O equipamento — identificado como “Larkin Rescue Frame”, modelo comum em operações de salvamento em altura — também foi montado na beira do desfiladeiro e serve de apoio para cordas de escalada e mosquetões, como os que aparecem nas mãos de um dos alpinistas na em uma foto compartilhada por Tyo Survival, em seu Instagram.
Sob neblina intensa, o grupo aparece um atrás do outro, conectados por cordas, descendo com cautela pela encosta. A cena, registrada em um dos vídeos compartilhados nas redes sociais, mostra a tentativa dos voluntários de se aproximar o máximo possível do local onde Juliana Marins havia caído. A visibilidade é quase nula, e o terreno escorregadio exigia cautela.
Apesar da aparência de operação oficial, a maioria dos rostos que aparece ali, como o do próprio Agam, atuava de forma voluntária.
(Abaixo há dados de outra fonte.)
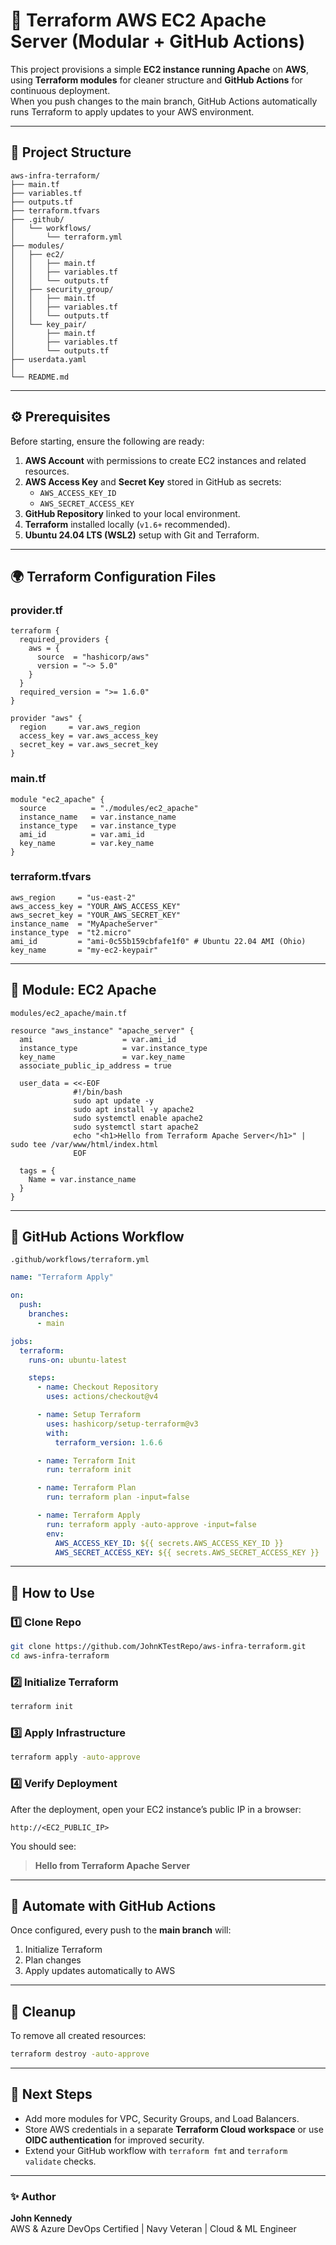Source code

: # 🚀 Terraform AWS EC2 Apache Server (Modular + GitHub Actions)

This project provisions a simple **EC2 instance running Apache** on **AWS**, using **Terraform modules** for cleaner structure and **GitHub Actions** for continuous deployment.  
When you push changes to the main branch, GitHub Actions automatically runs Terraform to apply updates to your AWS environment.

---

## 🧱 Project Structure

```
aws-infra-terraform/
├── main.tf
├── variables.tf
├── outputs.tf
├── terraform.tfvars
├── .github/
│   └── workflows/
│       └── terraform.yml
├── modules/
│   ├── ec2/
│   │   ├── main.tf
│   │   ├── variables.tf
│   │   └── outputs.tf
│   ├── security_group/
│   │   ├── main.tf
│   │   ├── variables.tf
│   │   └── outputs.tf
│   └── key_pair/
│       ├── main.tf
│       ├── variables.tf
│       └── outputs.tf
├── userdata.yaml
│     
└── README.md

```

---

## ⚙️ Prerequisites

Before starting, ensure the following are ready:

1. **AWS Account** with permissions to create EC2 instances and related resources.
2. **AWS Access Key** and **Secret Key** stored in GitHub as secrets:
   - `AWS_ACCESS_KEY_ID`
   - `AWS_SECRET_ACCESS_KEY`
3. **GitHub Repository** linked to your local environment.
4. **Terraform** installed locally (`v1.6+` recommended).
5. **Ubuntu 24.04 LTS (WSL2)** setup with Git and Terraform.

---

## 🌍 Terraform Configuration Files

### provider.tf
```hcl
terraform {
  required_providers {
    aws = {
      source  = "hashicorp/aws"
      version = "~> 5.0"
    }
  }
  required_version = ">= 1.6.0"
}

provider "aws" {
  region     = var.aws_region
  access_key = var.aws_access_key
  secret_key = var.aws_secret_key
}
```

### main.tf
```hcl
module "ec2_apache" {
  source          = "./modules/ec2_apache"
  instance_name   = var.instance_name
  instance_type   = var.instance_type
  ami_id          = var.ami_id
  key_name        = var.key_name
}
```

### terraform.tfvars
```hcl
aws_region     = "us-east-2"
aws_access_key = "YOUR_AWS_ACCESS_KEY"
aws_secret_key = "YOUR_AWS_SECRET_KEY"
instance_name  = "MyApacheServer"
instance_type  = "t2.micro"
ami_id         = "ami-0c55b159cbfafe1f0" # Ubuntu 22.04 AMI (Ohio)
key_name       = "my-ec2-keypair"
```

---

## 🧩 Module: EC2 Apache

`modules/ec2_apache/main.tf`
```hcl
resource "aws_instance" "apache_server" {
  ami                    = var.ami_id
  instance_type          = var.instance_type
  key_name               = var.key_name
  associate_public_ip_address = true

  user_data = <<-EOF
              #!/bin/bash
              sudo apt update -y
              sudo apt install -y apache2
              sudo systemctl enable apache2
              sudo systemctl start apache2
              echo "<h1>Hello from Terraform Apache Server</h1>" | sudo tee /var/www/html/index.html
              EOF

  tags = {
    Name = var.instance_name
  }
}
```

---

## 🤖 GitHub Actions Workflow

`.github/workflows/terraform.yml`
```yaml
name: "Terraform Apply"

on:
  push:
    branches:
      - main

jobs:
  terraform:
    runs-on: ubuntu-latest

    steps:
      - name: Checkout Repository
        uses: actions/checkout@v4

      - name: Setup Terraform
        uses: hashicorp/setup-terraform@v3
        with:
          terraform_version: 1.6.6

      - name: Terraform Init
        run: terraform init

      - name: Terraform Plan
        run: terraform plan -input=false

      - name: Terraform Apply
        run: terraform apply -auto-approve -input=false
        env:
          AWS_ACCESS_KEY_ID: ${{ secrets.AWS_ACCESS_KEY_ID }}
          AWS_SECRET_ACCESS_KEY: ${{ secrets.AWS_SECRET_ACCESS_KEY }}
```

---

## 🧪 How to Use

### 1️⃣ Clone Repo
```bash
git clone https://github.com/JohnKTestRepo/aws-infra-terraform.git
cd aws-infra-terraform
```

### 2️⃣ Initialize Terraform
```bash
terraform init
```

### 3️⃣ Apply Infrastructure
```bash
terraform apply -auto-approve
```

### 4️⃣ Verify Deployment
After the deployment, open your EC2 instance’s public IP in a browser:
```
http://<EC2_PUBLIC_IP>
```

You should see:
> **Hello from Terraform Apache Server**

---

## 🔄 Automate with GitHub Actions

Once configured, every push to the **main branch** will:
1. Initialize Terraform
2. Plan changes
3. Apply updates automatically to AWS

---

## 🧹 Cleanup
To remove all created resources:
```bash
terraform destroy -auto-approve
```

---

## 🧭 Next Steps
- Add more modules for VPC, Security Groups, and Load Balancers.
- Store AWS credentials in a separate **Terraform Cloud workspace** or use **OIDC authentication** for improved security.
- Extend your GitHub workflow with `terraform fmt` and `terraform validate` checks.

---

### ✨ Author
**John Kennedy**  
AWS & Azure DevOps Certified | Navy Veteran | Cloud & ML Engineer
Em um post feito nesta quarta-feira, a organização comunitário publicou:
“MISSÃO COMPLETA! Obrigado pelas vossas orações e apoio à operação SAR Monte Rinjani durante 5 dias”.
Fora Agam, outros voluntários ganham destaque: os guias Dwi Januanto Nugroho e Syamsul Padhli Otonk, experientes na região de Lombok; o montanhista Furqan Renggoo; e Surya Sangar Rinjani, dedicado à segurança e resgates em ambientes de montanha.
Em uma homenagem publicada nesta quarta-feira nas redes sociais, o guia Dwi Januanto Nugroho — um dos voluntários que participou das buscas por Juliana Marins — dedicou a canção “Aku dan Rinjani” à família da brasileira. Segundo ele, a música fala sobre como a montanha transforma a visão de mundo de quem se aventura por suas trilhas. Dwi também destacou que a história de Juliana nas encostas do Rinjani reacendeu poderosas mensagens de humanidade: coragem, solidariedade, entrega e união.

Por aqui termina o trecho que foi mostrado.